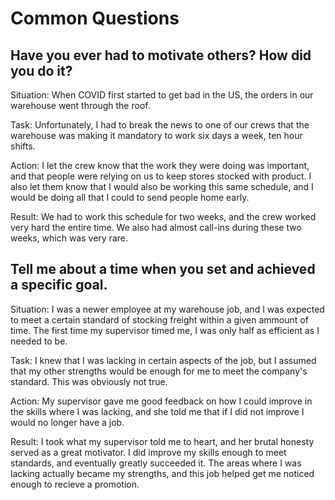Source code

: # Common Questions

## Have you ever had to motivate others? How did you do it?

Situation: When COVID first started to get bad in the US, the orders in our warehouse went through the roof.

Task: Unfortunately, I had to break the news to one of our crews that the warehouse was making it mandatory to work six days a week, ten hour shifts.

Action: I let the crew know that the work they were doing was important, and that people were relying on us to keep stores stocked with product. I also let them know that I would also be working this same schedule, and I would be doing all that I could to send people home early.

Result: We had to work this schedule for two weeks, and the crew worked very hard the entire time. We also had almost call-ins during these two weeks, which was very rare.

## Tell me about a time when you set and achieved a specific goal.

Situation: I was a newer employee at my warehouse job, and I was expected to meet a certain standard of stocking freight within a given ammount of time. The first time my supervisor timed me, I was only half as efficient as I needed to be.

Task: I knew that I was lacking in certain aspects of the job, but I assumed that my other strengths would be enough for me to meet the company's standard. This was obviously not true.

Action: My supervisor gave me good feedback on how I could improve in the skills where I was lacking, and she told me that if I did not improve I would no longer have a job.

Result: I took what my supervisor told me to heart, and her brutal honesty served as a great motivator. I did improve my skills enough to meet standards, and eventually greatly succeeded it. The areas where I was lacking actually became my strengths, and this job helped get me noticed enough to recieve a promotion.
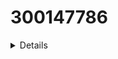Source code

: # 300147786

<details>

''' powershell
DisplayName                      Name               InstallState
-----------                      ----               ------------
Active Directory Domain Services AD-Domain-Services    Installed
'''
</details>
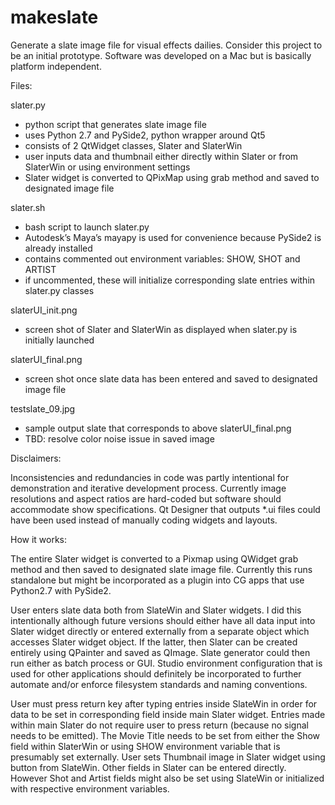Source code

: # makeslate
Generate a slate image file for visual effects dailies. Consider this project to be an initial prototype.
Software was developed on a Mac but is basically platform independent.

Files:

slater.py
- python script that generates slate image file
- uses Python 2.7 and PySide2, python wrapper around Qt5
- consists of 2 QtWidget classes, Slater and SlaterWin 
- user inputs data and thumbnail either directly within Slater or from SlaterWin or using environment settings 
- Slater widget is converted to QPixMap using grab method and saved to designated image file

slater.sh
- bash script to launch slater.py
- Autodesk’s Maya’s mayapy is used for convenience because PySide2 is already installed
- contains commented out environment variables: SHOW, SHOT and ARTIST
- if uncommented, these will initialize corresponding slate entries within slater.py classes

slaterUI_init.png
- screen shot of Slater and SlaterWin as displayed when slater.py is initially launched

slaterUI_final.png
- screen shot once slate data has been entered and saved to designated image file

testslate_09.jpg
- sample output slate that corresponds to above slaterUI_final.png
- TBD: resolve color noise issue in saved image

Disclaimers:

Inconsistencies and redundancies in code was partly intentional for demonstration and iterative development process.
Currently image resolutions and aspect ratios are hard-coded but software should accommodate show specifications.
Qt Designer that outputs *.ui files could have been used instead of manually coding widgets and layouts.

How it works:

The entire Slater widget is converted to a Pixmap using QWidget grab method and then saved to designated slate image file. Currently this runs standalone but might be incorporated as a plugin into CG apps that use Python2.7 with PySide2.
 
User enters slate data both from SlateWin and Slater widgets. I did this intentionally although future versions should either have all data input into Slater widget directly or entered externally from a separate object which accesses Slater widget object. If the latter, then Slater can be created entirely using QPainter and saved as QImage. Slate generator could then run either as batch process or GUI. Studio environment configuration that is used for other applications should definitely be incorporated to further automate and/or enforce filesystem standards and naming conventions. 

User must press return key after typing entries inside SlateWin in order for data to be set in corresponding field inside main Slater widget. Entries made within main Slater do not require user to press return (because no signal needs to be emitted). The Movie Title needs to be set from either the Show field within SlaterWin or using SHOW environment variable that is presumably set externally. User sets Thumbnail image in Slater widget using <Load Thumbnail> button from SlateWin.  Other fields in Slater can be entered directly. However Shot and Artist fields might also be set using SlateWin or initialized with respective environment variables.

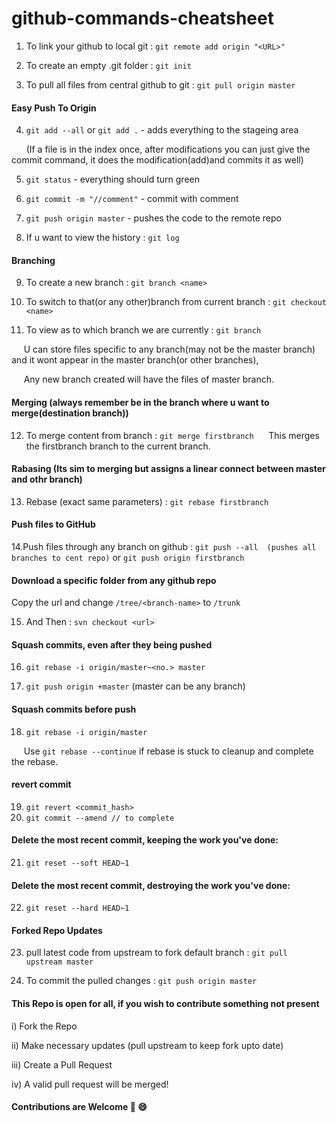 # github-commands-cheatsheet
1. To link your github to local git : `git remote add origin "<URL>"`

2. To create an empty .git folder : `git init`

3. To pull all files from central github to git : `git pull origin master`

#### Easy Push To Origin
4. `git add --all` or `git add .` - adds everything to the stageing area

 &nbsp;&nbsp;&nbsp;&nbsp;&nbsp; (If a file is in the index once, after modifications you can just give the commit command, it does the modification(add)and commits it as well)


5. `git status` - everything should turn green

6. `git commit -m "//comment"` - commit with comment

7. `git push origin master` - pushes the code to the remote repo

8. If u want to view the history : `git log`

#### Branching

9. To create a new branch : `git branch <name>`

10. To switch to that(or any other)branch from current branch : `git checkout <name>`

11. To view as to which branch we are currently : `git branch`

 &nbsp;&nbsp;&nbsp;&nbsp;&nbsp;U can store files specific to any branch(may not be the master branch) and it wont appear in the master branch(or other branches), 
 
 &nbsp;&nbsp;&nbsp;&nbsp;&nbsp;Any new branch created will have the files of master branch.

#### Merging (always remember be in the branch where u want to merge(destination branch))

12. To merge content from <name> branch : `git merge firstbranch`
&nbsp;&nbsp;&nbsp;&nbsp;&nbsp;This merges the firstbranch branch to the current branch.

#### Rabasing (Its sim to merging but assigns a linear connect between master and othr branch)

13. Rebase (exact same parameters) : `git rebase firstbranch`

#### Push files to GitHub

14.Push files through any branch on github : `git push --all  (pushes all branches to cent repo)` or
`git push origin firstbranch`

#### Download a specific folder from any github repo
Copy the url and change `/tree/<branch-name>` to `/trunk`
 
15. And Then : `svn checkout <url>`

#### Squash commits, even after they being pushed
16. `git rebase -i origin/master~<no.> master`

17. `git push origin +master` (master can be any branch)

#### Squash commits before push
18. `git rebase -i origin/master`

&nbsp;&nbsp;&nbsp;&nbsp;&nbsp;Use `git rebase --continue` if rebase is stuck to cleanup and complete the rebase.
#### revert commit
19. `git revert <commit_hash>`
20. `git commit --amend // to complete`
#### Delete the most recent commit, keeping the work you've done:
21. `git reset --soft HEAD~1`
#### Delete the most recent commit, destroying the work you've done:
22. `git reset --hard HEAD~1`

#### Forked Repo Updates
23. pull latest code from upstream <branch> to fork default branch : `git pull upstream master` 

24. To commit the pulled changes : `git push origin master`

#### This Repo is open for all, if you wish to contribute something not present
i) Fork the Repo

ii) Make necessary updates (pull upstream to keep fork upto date)

iii) Create a Pull Request

iv) A valid pull request will be merged!
#### Contributions are Welcome  :blue_heart: :smile:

▶ **Problem to solve**:
Every entry above needs to be copied exactly, and no pictures go with it.

▶ **Answer to this exercise**:
Source code

: # Common Questions

## Have you ever had to motivate others? How did you do it?

Situation: When COVID first started to get bad in the US, the orders in our warehouse went through the roof.

Task: Unfortunately, I had to break the news to one of our crews that the warehouse was making it mandatory to work six days a week, ten hour shifts.

Action: I let the crew know that the work they were doing was important, and that people were relying on us to keep stores stocked with product. I also let them know that I would also be working this same schedule, and I would be doing all that I could to send people home early.

Result: We had to work this schedule for two weeks, and the crew worked very hard the entire time. We also had almost call-ins during these two weeks, which was very rare.

## Tell me about a time when you set and achieved a specific goal.

Situation: I was a newer employee at my warehouse job, and I was expected to meet a certain standard of stocking freight within a given ammount of time. The first time my supervisor timed me, I was only half as efficient as I needed to be.

Task: I knew that I was lacking in certain aspects of the job, but I assumed that my other strengths would be enough for me to meet the company's standard. This was obviously not true.

Action: My supervisor gave me good feedback on how I could improve in the skills where I was lacking, and she told me that if I did not improve I would no longer have a job.

Result: I took what my supervisor told me to heart, and her brutal honesty served as a great motivator. I did improve my skills enough to meet standards, and eventually greatly succeeded it. The areas where I was lacking actually became my strengths, and this job helped get me noticed enough to recieve a promotion.
Source code

: # 300147786

<details>

''' powershell
DisplayName                      Name               InstallState
-----------                      ----               ------------
Active Directory Domain Services AD-Domain-Services    Installed
'''
</details>
Source code

: # makeslate
Generate a slate image file for visual effects dailies. Consider this project to be an initial prototype.
Software was developed on a Mac but is basically platform independent.

Files:

slater.py
- python script that generates slate image file
- uses Python 2.7 and PySide2, python wrapper around Qt5
- consists of 2 QtWidget classes, Slater and SlaterWin 
- user inputs data and thumbnail either directly within Slater or from SlaterWin or using environment settings 
- Slater widget is converted to QPixMap using grab method and saved to designated image file

slater.sh
- bash script to launch slater.py
- Autodesk’s Maya’s mayapy is used for convenience because PySide2 is already installed
- contains commented out environment variables: SHOW, SHOT and ARTIST
- if uncommented, these will initialize corresponding slate entries within slater.py classes

slaterUI_init.png
- screen shot of Slater and SlaterWin as displayed when slater.py is initially launched

slaterUI_final.png
- screen shot once slate data has been entered and saved to designated image file

testslate_09.jpg
- sample output slate that corresponds to above slaterUI_final.png
- TBD: resolve color noise issue in saved image

Disclaimers:

Inconsistencies and redundancies in code was partly intentional for demonstration and iterative development process.
Currently image resolutions and aspect ratios are hard-coded but software should accommodate show specifications.
Qt Designer that outputs *.ui files could have been used instead of manually coding widgets and layouts.

How it works:

The entire Slater widget is converted to a Pixmap using QWidget grab method and then saved to designated slate image file. Currently this runs standalone but might be incorporated as a plugin into CG apps that use Python2.7 with PySide2.
 
User enters slate data both from SlateWin and Slater widgets. I did this intentionally although future versions should either have all data input into Slater widget directly or entered externally from a separate object which accesses Slater widget object. If the latter, then Slater can be created entirely using QPainter and saved as QImage. Slate generator could then run either as batch process or GUI. Studio environment configuration that is used for other applications should definitely be incorporated to further automate and/or enforce filesystem standards and naming conventions. 

User must press return key after typing entries inside SlateWin in order for data to be set in corresponding field inside main Slater widget. Entries made within main Slater do not require user to press return (because no signal needs to be emitted). The Movie Title needs to be set from either the Show field within SlaterWin or using SHOW environment variable that is presumably set externally. User sets Thumbnail image in Slater widget using <Load Thumbnail> button from SlateWin.  Other fields in Slater can be entered directly. However Shot and Artist fields might also be set using SlateWin or initialized with respective environment variables.

 # github-commands-cheatsheet
1. To link your github to local git : `git remote add origin "<URL>"`

2. To create an empty .git folder : `git init`

3. To pull all files from central github to git : `git pull origin master`

#### Easy Push To Origin
4. `git add --all` or `git add .` - adds everything to the stageing area

 &nbsp;&nbsp;&nbsp;&nbsp;&nbsp; (If a file is in the index once, after modifications you can just give the commit command, it does the modification(add)and commits it as well)


5. `git status` - everything should turn green

6. `git commit -m "//comment"` - commit with comment

7. `git push origin master` - pushes the code to the remote repo

8. If u want to view the history : `git log`

#### Branching

9. To create a new branch : `git branch <name>`

10. To switch to that(or any other)branch from current branch : `git checkout <name>`

11. To view as to which branch we are currently : `git branch`

 &nbsp;&nbsp;&nbsp;&nbsp;&nbsp;U can store files specific to any branch(may not be the master branch) and it wont appear in the master branch(or other branches), 
 
 &nbsp;&nbsp;&nbsp;&nbsp;&nbsp;Any new branch created will have the files of master branch.

#### Merging (always remember be in the branch where u want to merge(destination branch))

12. To merge content from <name> branch : `git merge firstbranch`
&nbsp;&nbsp;&nbsp;&nbsp;&nbsp;This merges the firstbranch branch to the current branch.

#### Rabasing (Its sim to merging but assigns a linear connect between master and othr branch)

13. Rebase (exact same parameters) : `git rebase firstbranch`

#### Push files to GitHub

14.Push files through any branch on github : `git push --all  (pushes all branches to cent repo)` or
`git push origin firstbranch`

#### Download a specific folder from any github repo
Copy the url and change `/tree/<branch-name>` to `/trunk`
 
15. And Then : `svn checkout <url>`

#### Squash commits, even after they being pushed
16. `git rebase -i origin/master~<no.> master`

17. `git push origin +master` (master can be any branch)

#### Squash commits before push
18. `git rebase -i origin/master`

&nbsp;&nbsp;&nbsp;&nbsp;&nbsp;Use `git rebase --continue` if rebase is stuck to cleanup and complete the rebase.
#### revert commit
19. `git revert <commit_hash>`
20. `git commit --amend // to complete`
#### Delete the most recent commit, keeping the work you've done:
21. `git reset --soft HEAD~1`
#### Delete the most recent commit, destroying the work you've done:
22. `git reset --hard HEAD~1`

#### Forked Repo Updates
23. pull latest code from upstream <branch> to fork default branch : `git pull upstream master` 

24. To commit the pulled changes : `git push origin master`

#### This Repo is open for all, if you wish to contribute something not present
i) Fork the Repo

ii) Make necessary updates (pull upstream to keep fork upto date)

iii) Create a Pull Request

iv) A valid pull request will be merged!
#### Contributions are Welcome  :blue_heart: :smile:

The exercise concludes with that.